Until more is understood about MERS-CoV, people with diabetes, renal failure, chronic lung disease, and immunocompromised persons are considered to be at high risk of severe disease from MERS‐CoV infection. Therefore, these people should avoid close contact with animals, particularly camels, when visiting farms, markets, or barn areas where the virus is known to be potentially circulating. General hygiene measures, such as regular hand washing before and after touching animals and avoiding contact with sick animals, should be adhered to.

Food hygiene practices should be observed. People should avoid drinking raw camel milk or camel urine, or eating meat that has not been properly cooked.
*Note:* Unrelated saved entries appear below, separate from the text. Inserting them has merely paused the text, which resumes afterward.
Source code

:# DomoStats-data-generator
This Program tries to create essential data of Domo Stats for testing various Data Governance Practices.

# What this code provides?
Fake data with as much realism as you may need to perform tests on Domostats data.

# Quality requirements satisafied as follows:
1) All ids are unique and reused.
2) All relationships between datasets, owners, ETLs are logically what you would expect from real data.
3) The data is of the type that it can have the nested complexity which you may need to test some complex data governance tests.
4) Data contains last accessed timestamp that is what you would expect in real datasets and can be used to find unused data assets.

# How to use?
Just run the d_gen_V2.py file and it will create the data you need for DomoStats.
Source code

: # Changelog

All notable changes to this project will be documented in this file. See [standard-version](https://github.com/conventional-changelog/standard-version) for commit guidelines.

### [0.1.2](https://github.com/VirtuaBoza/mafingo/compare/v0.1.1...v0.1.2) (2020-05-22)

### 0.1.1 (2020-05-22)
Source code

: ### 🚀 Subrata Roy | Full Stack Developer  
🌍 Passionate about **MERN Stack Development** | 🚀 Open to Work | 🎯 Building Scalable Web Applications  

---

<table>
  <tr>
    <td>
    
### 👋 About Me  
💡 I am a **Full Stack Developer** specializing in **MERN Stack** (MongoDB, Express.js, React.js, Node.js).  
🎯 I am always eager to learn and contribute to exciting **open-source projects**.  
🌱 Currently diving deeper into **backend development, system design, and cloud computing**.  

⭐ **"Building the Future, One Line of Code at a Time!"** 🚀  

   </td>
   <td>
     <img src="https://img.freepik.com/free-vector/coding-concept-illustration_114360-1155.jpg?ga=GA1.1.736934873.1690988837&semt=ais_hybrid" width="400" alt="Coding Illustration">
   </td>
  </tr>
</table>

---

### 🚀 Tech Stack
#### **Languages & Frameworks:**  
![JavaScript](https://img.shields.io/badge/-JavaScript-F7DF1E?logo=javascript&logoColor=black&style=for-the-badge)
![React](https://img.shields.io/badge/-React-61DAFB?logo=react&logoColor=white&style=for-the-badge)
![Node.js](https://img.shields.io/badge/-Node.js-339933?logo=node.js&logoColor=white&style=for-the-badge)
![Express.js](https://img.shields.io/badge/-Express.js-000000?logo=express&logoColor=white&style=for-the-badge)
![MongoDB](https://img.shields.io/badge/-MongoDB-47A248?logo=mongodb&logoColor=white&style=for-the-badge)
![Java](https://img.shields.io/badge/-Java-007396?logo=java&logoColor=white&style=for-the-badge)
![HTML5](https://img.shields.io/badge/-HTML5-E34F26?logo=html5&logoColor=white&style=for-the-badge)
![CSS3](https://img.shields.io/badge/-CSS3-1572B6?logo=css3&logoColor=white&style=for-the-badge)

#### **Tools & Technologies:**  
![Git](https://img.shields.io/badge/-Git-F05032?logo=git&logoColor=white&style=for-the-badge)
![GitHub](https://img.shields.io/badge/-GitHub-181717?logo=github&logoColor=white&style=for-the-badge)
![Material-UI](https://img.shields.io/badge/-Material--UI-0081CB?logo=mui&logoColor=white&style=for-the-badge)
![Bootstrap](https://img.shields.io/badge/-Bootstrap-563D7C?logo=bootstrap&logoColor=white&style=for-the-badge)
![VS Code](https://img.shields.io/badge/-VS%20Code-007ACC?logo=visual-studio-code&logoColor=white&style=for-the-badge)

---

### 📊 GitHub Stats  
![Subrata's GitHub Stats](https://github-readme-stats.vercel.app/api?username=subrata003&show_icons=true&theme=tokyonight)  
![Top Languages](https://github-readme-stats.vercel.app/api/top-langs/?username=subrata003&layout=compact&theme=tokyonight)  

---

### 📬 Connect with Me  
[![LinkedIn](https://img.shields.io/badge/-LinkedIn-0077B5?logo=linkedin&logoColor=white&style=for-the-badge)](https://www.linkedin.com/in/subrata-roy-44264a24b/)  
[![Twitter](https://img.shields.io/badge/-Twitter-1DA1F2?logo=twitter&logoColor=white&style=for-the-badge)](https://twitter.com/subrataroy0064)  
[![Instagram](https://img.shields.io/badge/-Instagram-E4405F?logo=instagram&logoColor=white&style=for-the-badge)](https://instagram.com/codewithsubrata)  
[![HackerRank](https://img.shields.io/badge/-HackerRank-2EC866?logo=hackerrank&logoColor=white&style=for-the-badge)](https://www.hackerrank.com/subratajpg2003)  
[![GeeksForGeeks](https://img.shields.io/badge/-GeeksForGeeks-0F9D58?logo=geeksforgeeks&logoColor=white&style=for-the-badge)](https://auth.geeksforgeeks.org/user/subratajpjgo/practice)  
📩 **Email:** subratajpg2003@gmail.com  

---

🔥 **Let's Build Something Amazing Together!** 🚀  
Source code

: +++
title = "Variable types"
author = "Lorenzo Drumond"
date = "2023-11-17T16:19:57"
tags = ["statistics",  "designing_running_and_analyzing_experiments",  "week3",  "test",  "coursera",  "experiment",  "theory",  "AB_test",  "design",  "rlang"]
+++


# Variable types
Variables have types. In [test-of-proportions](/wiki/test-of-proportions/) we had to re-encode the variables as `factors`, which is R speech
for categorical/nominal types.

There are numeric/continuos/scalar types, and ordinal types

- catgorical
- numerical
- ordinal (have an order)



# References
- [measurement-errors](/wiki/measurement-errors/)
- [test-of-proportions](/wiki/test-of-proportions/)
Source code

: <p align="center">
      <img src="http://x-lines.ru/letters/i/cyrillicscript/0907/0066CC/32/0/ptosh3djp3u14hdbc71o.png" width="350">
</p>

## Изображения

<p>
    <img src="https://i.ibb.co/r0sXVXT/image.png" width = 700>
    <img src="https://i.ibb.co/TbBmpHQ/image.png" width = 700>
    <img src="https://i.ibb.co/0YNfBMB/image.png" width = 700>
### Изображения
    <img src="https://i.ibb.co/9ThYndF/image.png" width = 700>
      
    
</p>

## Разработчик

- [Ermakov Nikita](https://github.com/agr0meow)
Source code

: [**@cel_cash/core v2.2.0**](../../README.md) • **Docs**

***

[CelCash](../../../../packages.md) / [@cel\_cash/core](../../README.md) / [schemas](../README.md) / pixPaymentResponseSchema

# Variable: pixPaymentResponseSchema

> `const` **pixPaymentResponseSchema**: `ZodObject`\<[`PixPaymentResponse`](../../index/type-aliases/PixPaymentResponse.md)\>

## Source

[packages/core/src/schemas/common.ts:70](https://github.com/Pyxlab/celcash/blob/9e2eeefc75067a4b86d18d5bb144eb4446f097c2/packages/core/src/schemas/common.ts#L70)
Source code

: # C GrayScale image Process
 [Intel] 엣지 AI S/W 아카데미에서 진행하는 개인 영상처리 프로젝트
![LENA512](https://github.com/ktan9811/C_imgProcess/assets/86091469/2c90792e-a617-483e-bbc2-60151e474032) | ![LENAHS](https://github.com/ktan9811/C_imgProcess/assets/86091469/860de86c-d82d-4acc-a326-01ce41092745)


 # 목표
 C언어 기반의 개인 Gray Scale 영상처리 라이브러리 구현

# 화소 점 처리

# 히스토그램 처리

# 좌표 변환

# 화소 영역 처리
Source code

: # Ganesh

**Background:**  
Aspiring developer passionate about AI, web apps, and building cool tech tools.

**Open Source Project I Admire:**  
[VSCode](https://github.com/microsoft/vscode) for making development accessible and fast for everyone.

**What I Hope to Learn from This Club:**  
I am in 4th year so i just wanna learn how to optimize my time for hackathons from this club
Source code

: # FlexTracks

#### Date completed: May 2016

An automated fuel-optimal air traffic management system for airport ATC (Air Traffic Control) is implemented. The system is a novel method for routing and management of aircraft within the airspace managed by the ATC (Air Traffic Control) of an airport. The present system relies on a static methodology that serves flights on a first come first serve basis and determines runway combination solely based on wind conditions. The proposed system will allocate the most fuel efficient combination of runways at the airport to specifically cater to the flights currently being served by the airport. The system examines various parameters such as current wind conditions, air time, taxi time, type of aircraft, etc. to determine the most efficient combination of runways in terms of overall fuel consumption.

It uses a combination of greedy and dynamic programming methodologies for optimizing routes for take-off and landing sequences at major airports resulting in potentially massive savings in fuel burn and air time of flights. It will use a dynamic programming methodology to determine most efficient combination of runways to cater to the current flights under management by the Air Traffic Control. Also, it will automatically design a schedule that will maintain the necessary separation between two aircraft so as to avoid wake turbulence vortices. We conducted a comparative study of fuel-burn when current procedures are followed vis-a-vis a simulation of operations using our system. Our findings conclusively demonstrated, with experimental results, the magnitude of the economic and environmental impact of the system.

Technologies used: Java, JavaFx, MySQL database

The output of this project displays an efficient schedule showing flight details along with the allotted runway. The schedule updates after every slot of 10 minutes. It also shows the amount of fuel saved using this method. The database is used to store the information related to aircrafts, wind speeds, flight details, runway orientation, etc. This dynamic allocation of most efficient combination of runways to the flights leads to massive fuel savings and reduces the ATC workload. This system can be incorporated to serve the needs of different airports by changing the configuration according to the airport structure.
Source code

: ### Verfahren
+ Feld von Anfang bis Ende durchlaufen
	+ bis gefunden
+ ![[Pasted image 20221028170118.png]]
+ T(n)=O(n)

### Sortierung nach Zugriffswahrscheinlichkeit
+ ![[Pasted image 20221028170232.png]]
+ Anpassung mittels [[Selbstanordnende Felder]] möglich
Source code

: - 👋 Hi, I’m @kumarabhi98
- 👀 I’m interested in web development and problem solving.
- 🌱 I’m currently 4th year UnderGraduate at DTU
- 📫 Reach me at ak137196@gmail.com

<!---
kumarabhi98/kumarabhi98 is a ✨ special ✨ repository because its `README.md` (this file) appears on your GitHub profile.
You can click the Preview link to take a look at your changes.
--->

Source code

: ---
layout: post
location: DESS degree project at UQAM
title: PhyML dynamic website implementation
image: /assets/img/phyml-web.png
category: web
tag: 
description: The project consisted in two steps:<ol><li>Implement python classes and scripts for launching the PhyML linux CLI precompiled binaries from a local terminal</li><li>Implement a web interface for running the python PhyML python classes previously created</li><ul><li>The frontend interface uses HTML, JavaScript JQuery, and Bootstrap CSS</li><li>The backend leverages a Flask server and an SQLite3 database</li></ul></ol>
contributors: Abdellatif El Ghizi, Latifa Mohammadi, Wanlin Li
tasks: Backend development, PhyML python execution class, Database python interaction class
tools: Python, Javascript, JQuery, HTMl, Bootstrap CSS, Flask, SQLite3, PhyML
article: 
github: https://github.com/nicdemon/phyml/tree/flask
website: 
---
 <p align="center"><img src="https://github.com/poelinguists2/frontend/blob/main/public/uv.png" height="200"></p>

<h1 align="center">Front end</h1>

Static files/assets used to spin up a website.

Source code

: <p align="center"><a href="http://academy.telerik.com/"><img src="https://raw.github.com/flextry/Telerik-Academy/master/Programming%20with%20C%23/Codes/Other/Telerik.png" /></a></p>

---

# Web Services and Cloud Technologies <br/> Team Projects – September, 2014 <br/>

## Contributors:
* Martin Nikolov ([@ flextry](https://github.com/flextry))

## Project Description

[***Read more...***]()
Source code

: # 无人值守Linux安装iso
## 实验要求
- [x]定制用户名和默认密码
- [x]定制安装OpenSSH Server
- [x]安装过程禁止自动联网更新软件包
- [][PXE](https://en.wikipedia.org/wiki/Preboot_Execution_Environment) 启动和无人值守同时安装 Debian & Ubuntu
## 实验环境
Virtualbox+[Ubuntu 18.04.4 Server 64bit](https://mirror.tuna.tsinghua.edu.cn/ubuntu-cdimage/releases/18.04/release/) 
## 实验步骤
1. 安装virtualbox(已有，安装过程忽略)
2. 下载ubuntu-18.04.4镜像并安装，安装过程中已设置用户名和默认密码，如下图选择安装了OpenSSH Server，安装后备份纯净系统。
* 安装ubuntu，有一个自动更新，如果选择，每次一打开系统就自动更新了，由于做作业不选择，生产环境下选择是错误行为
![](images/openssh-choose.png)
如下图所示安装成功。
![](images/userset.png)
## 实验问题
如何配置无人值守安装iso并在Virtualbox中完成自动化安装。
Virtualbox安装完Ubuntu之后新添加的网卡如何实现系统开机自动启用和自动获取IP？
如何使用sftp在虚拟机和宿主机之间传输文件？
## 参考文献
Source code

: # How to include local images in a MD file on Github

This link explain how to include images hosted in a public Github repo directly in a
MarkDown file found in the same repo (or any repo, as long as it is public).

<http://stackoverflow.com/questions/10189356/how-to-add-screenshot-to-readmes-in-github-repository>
WHO remains vigilant and is monitoring the situation. Given the lack of evidence of sustained human-to-human transmission in the community, WHO does not recommend travel or trade restrictions with regard to this event. Raising awareness about MERS-CoV among travellers to and from affected countries is good public health practice.

Public health authorities in host countries preparing for mass gatherings should ensure that all recommendations and guidance issued by WHO with respect to MERS-CoV have been appropriately taken into consideration and made accessible to all concerned officials. Public health authorities should plan for surge capacity to ensure that visitors during the mass gathering can be accommodated by health systems.